Work to be completed:
Bring together every line in the data that includes "aspx".

Available records:
::::::

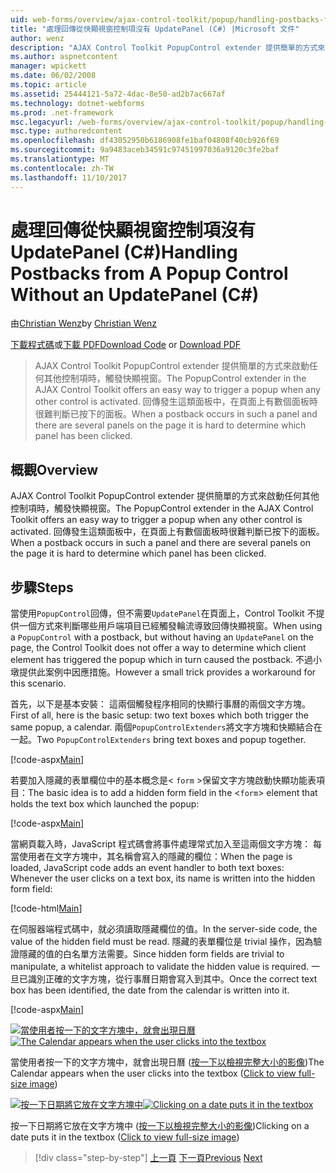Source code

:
 ```yaml
---
uid: web-forms/overview/ajax-control-toolkit/popup/handling-postbacks-from-a-popup-control-without-an-updatepanel-cs
title: "處理回傳從快顯視窗控制項沒有 UpdatePanel (C#) |Microsoft 文件"
author: wenz
description: "AJAX Control Toolkit PopupControl extender 提供簡單的方式來啟動任何其他控制項時，觸發快顯視窗。 當回傳 su 中..."
ms.author: aspnetcontent
manager: wpickett
ms.date: 06/02/2008
ms.topic: article
ms.assetid: 25444121-5a72-4dac-8e50-ad2b7ac667af
ms.technology: dotnet-webforms
ms.prod: .net-framework
msc.legacyurl: /web-forms/overview/ajax-control-toolkit/popup/handling-postbacks-from-a-popup-control-without-an-updatepanel-cs
msc.type: authoredcontent
ms.openlocfilehash: df43052950b6186908fe1baf04808f40cb926f69
ms.sourcegitcommit: 9a9483aceb34591c97451997036a9120c3fe2baf
ms.translationtype: MT
ms.contentlocale: zh-TW
ms.lasthandoff: 11/10/2017
---
```

<a name="handling-postbacks-from-a-popup-control-without-an-updatepanel-c"></a><span data-ttu-id="2fbcb-104">處理回傳從快顯視窗控制項沒有 UpdatePanel (C#)</span><span class="sxs-lookup"><span data-stu-id="2fbcb-104">Handling Postbacks from A Popup Control Without an UpdatePanel (C#)</span></span>
====================
<span data-ttu-id="2fbcb-105">由[Christian Wenz](https://github.com/wenz)</span><span class="sxs-lookup"><span data-stu-id="2fbcb-105">by [Christian Wenz](https://github.com/wenz)</span></span>

<span data-ttu-id="2fbcb-106">[下載程式碼](http://download.microsoft.com/download/9/3/f/93f8daea-bebd-4821-833b-95205389c7d0/PopupControl3.cs.zip)或[下載 PDF](http://download.microsoft.com/download/2/d/c/2dc10e34-6983-41d4-9c08-f78f5387d32b/popupcontrol3CS.pdf)</span><span class="sxs-lookup"><span data-stu-id="2fbcb-106">[Download Code](http://download.microsoft.com/download/9/3/f/93f8daea-bebd-4821-833b-95205389c7d0/PopupControl3.cs.zip) or [Download PDF](http://download.microsoft.com/download/2/d/c/2dc10e34-6983-41d4-9c08-f78f5387d32b/popupcontrol3CS.pdf)</span></span>

> <span data-ttu-id="2fbcb-107">AJAX Control Toolkit PopupControl extender 提供簡單的方式來啟動任何其他控制項時，觸發快顯視窗。</span><span class="sxs-lookup"><span data-stu-id="2fbcb-107">The PopupControl extender in the AJAX Control Toolkit offers an easy way to trigger a popup when any other control is activated.</span></span> <span data-ttu-id="2fbcb-108">回傳發生這類面板中，在頁面上有數個面板時很難判斷已按下的面板。</span><span class="sxs-lookup"><span data-stu-id="2fbcb-108">When a postback occurs in such a panel and there are several panels on the page it is hard to determine which panel has been clicked.</span></span>


## <a name="overview"></a><span data-ttu-id="2fbcb-109">概觀</span><span class="sxs-lookup"><span data-stu-id="2fbcb-109">Overview</span></span>

<span data-ttu-id="2fbcb-110">AJAX Control Toolkit PopupControl extender 提供簡單的方式來啟動任何其他控制項時，觸發快顯視窗。</span><span class="sxs-lookup"><span data-stu-id="2fbcb-110">The PopupControl extender in the AJAX Control Toolkit offers an easy way to trigger a popup when any other control is activated.</span></span> <span data-ttu-id="2fbcb-111">回傳發生這類面板中，在頁面上有數個面板時很難判斷已按下的面板。</span><span class="sxs-lookup"><span data-stu-id="2fbcb-111">When a postback occurs in such a panel and there are several panels on the page it is hard to determine which panel has been clicked.</span></span>

## <a name="steps"></a><span data-ttu-id="2fbcb-112">步驟</span><span class="sxs-lookup"><span data-stu-id="2fbcb-112">Steps</span></span>

<span data-ttu-id="2fbcb-113">當使用`PopupControl`回傳，但不需要`UpdatePanel`在頁面上，Control Toolkit 不提供一個方式來判斷哪些用戶端項目已經觸發輪流導致回傳快顯視窗。</span><span class="sxs-lookup"><span data-stu-id="2fbcb-113">When using a `PopupControl` with a postback, but without having an `UpdatePanel` on the page, the Control Toolkit does not offer a way to determine which client element has triggered the popup which in turn caused the postback.</span></span> <span data-ttu-id="2fbcb-114">不過小墩提供此案例中因應措施。</span><span class="sxs-lookup"><span data-stu-id="2fbcb-114">However a small trick provides a workaround for this scenario.</span></span>

<span data-ttu-id="2fbcb-115">首先，以下是基本安裝： 這兩個觸發程序相同的快顯行事曆的兩個文字方塊。</span><span class="sxs-lookup"><span data-stu-id="2fbcb-115">First of all, here is the basic setup: two text boxes which both trigger the same popup, a calendar.</span></span> <span data-ttu-id="2fbcb-116">兩個`PopupControlExtenders`將文字方塊和快顯結合在一起。</span><span class="sxs-lookup"><span data-stu-id="2fbcb-116">Two `PopupControlExtenders` bring text boxes and popup together.</span></span>

[!code-aspx[Main](handling-postbacks-from-a-popup-control-without-an-updatepanel-cs/samples/sample1.aspx)]

<span data-ttu-id="2fbcb-117">若要加入隱藏的表單欄位中的基本概念是&lt; `form` &gt;保留文字方塊啟動快顯功能表項目：</span><span class="sxs-lookup"><span data-stu-id="2fbcb-117">The basic idea is to add a hidden form field in the &lt;`form`&gt; element that holds the text box which launched the popup:</span></span>

[!code-aspx[Main](handling-postbacks-from-a-popup-control-without-an-updatepanel-cs/samples/sample2.aspx)]

<span data-ttu-id="2fbcb-118">當網頁載入時，JavaScript 程式碼會將事件處理常式加入至這兩個文字方塊： 每當使用者在文字方塊中，其名稱會寫入的隱藏的欄位：</span><span class="sxs-lookup"><span data-stu-id="2fbcb-118">When the page is loaded, JavaScript code adds an event handler to both text boxes: Whenever the user clicks on a text box, its name is written into the hidden form field:</span></span>

[!code-html[Main](handling-postbacks-from-a-popup-control-without-an-updatepanel-cs/samples/sample3.html)]

<span data-ttu-id="2fbcb-119">在伺服器端程式碼中，就必須讀取隱藏欄位的值。</span><span class="sxs-lookup"><span data-stu-id="2fbcb-119">In the server-side code, the value of the hidden field must be read.</span></span> <span data-ttu-id="2fbcb-120">隱藏的表單欄位是 trivial 操作，因為驗證隱藏的值的白名單方法需要。</span><span class="sxs-lookup"><span data-stu-id="2fbcb-120">Since hidden form fields are trivial to manipulate, a whitelist approach to validate the hidden value is required.</span></span> <span data-ttu-id="2fbcb-121">一旦已識別正確的文字方塊，從行事曆日期會寫入到其中。</span><span class="sxs-lookup"><span data-stu-id="2fbcb-121">Once the correct text box has been identified, the date from the calendar is written into it.</span></span>

[!code-aspx[Main](handling-postbacks-from-a-popup-control-without-an-updatepanel-cs/samples/sample4.aspx)]


<span data-ttu-id="2fbcb-122">[![當使用者按一下的文字方塊中，就會出現日曆](handling-postbacks-from-a-popup-control-without-an-updatepanel-cs/_static/image2.png)](handling-postbacks-from-a-popup-control-without-an-updatepanel-cs/_static/image1.png)</span><span class="sxs-lookup"><span data-stu-id="2fbcb-122">[![The Calendar appears when the user clicks into the textbox](handling-postbacks-from-a-popup-control-without-an-updatepanel-cs/_static/image2.png)](handling-postbacks-from-a-popup-control-without-an-updatepanel-cs/_static/image1.png)</span></span>

<span data-ttu-id="2fbcb-123">當使用者按一下的文字方塊中，就會出現日曆 ([按一下以檢視完整大小的影像](handling-postbacks-from-a-popup-control-without-an-updatepanel-cs/_static/image3.png))</span><span class="sxs-lookup"><span data-stu-id="2fbcb-123">The Calendar appears when the user clicks into the textbox ([Click to view full-size image](handling-postbacks-from-a-popup-control-without-an-updatepanel-cs/_static/image3.png))</span></span>


<span data-ttu-id="2fbcb-124">[![按一下日期將它放在文字方塊中](handling-postbacks-from-a-popup-control-without-an-updatepanel-cs/_static/image5.png)](handling-postbacks-from-a-popup-control-without-an-updatepanel-cs/_static/image4.png)</span><span class="sxs-lookup"><span data-stu-id="2fbcb-124">[![Clicking on a date puts it in the textbox](handling-postbacks-from-a-popup-control-without-an-updatepanel-cs/_static/image5.png)](handling-postbacks-from-a-popup-control-without-an-updatepanel-cs/_static/image4.png)</span></span>

<span data-ttu-id="2fbcb-125">按一下日期將它放在文字方塊中 ([按一下以檢視完整大小的影像](handling-postbacks-from-a-popup-control-without-an-updatepanel-cs/_static/image6.png))</span><span class="sxs-lookup"><span data-stu-id="2fbcb-125">Clicking on a date puts it in the textbox ([Click to view full-size image](handling-postbacks-from-a-popup-control-without-an-updatepanel-cs/_static/image6.png))</span></span>

>[!div class="step-by-step"]
<span data-ttu-id="2fbcb-126">[上一頁](handling-postbacks-from-a-popup-control-with-an-updatepanel-cs.md)
[下一頁](using-multiple-popup-controls-vb.md)</span><span class="sxs-lookup"><span data-stu-id="2fbcb-126">[Previous](handling-postbacks-from-a-popup-control-with-an-updatepanel-cs.md)
[Next](using-multiple-popup-controls-vb.md)</span></span>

::::::

Exercise output:
[!code-aspx[Main](handling-postbacks-from-a-popup-control-without-an-updatepanel-cs/samples/sample1.aspx)]
[!code-aspx[Main](handling-postbacks-from-a-popup-control-without-an-updatepanel-cs/samples/sample2.aspx)]
[!code-aspx[Main](handling-postbacks-from-a-popup-control-without-an-updatepanel-cs/samples/sample4.aspx)]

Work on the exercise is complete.